*** Opening of Entries provided ***

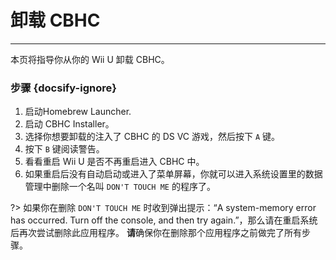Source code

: # 卸载 CBHC
---
本页将指导你从你的 Wii U 卸载 CBHC。

### 步骤 {docsify-ignore}

1. 启动Homebrew Launcher.
1. 启动 CBHC Installer。
1. 选择你想要卸载的注入了 CBHC 的 DS VC 游戏，然后按下 `A` 键。
1. 按下 `B` 键阅读警告。
1. 看看重启 Wii U 是否不再重启进入 CBHC 中。
1. 如果重启后没有自动启动或进入了菜单屏幕，你就可以进入系统设置里的数据管理中删除一个名叫 `DON'T TOUCH ME` 的程序了。

?> 如果你在删除 `DON'T TOUCH ME` 时收到弹出提示：“A system-memory error has occurred. Turn off the console, and then try again.”，那么请在重启系统后再次尝试删除此应用程序。 **请**确保你在删除那个应用程序之前做完了所有步骤。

*** Close of Entries provided ***

■ What you are asked to do ■
Scan the records for the word "CBHC". Copy each line where it turns up.

■ Exercise response ■
: # 卸载 CBHC
本页将指导你从你的 Wii U 卸载 CBHC。
1. 启动 CBHC Installer。
1. 选择你想要卸载的注入了 CBHC 的 DS VC 游戏，然后按下 `A` 键。
1. 看看重启 Wii U 是否不再重启进入 CBHC 中。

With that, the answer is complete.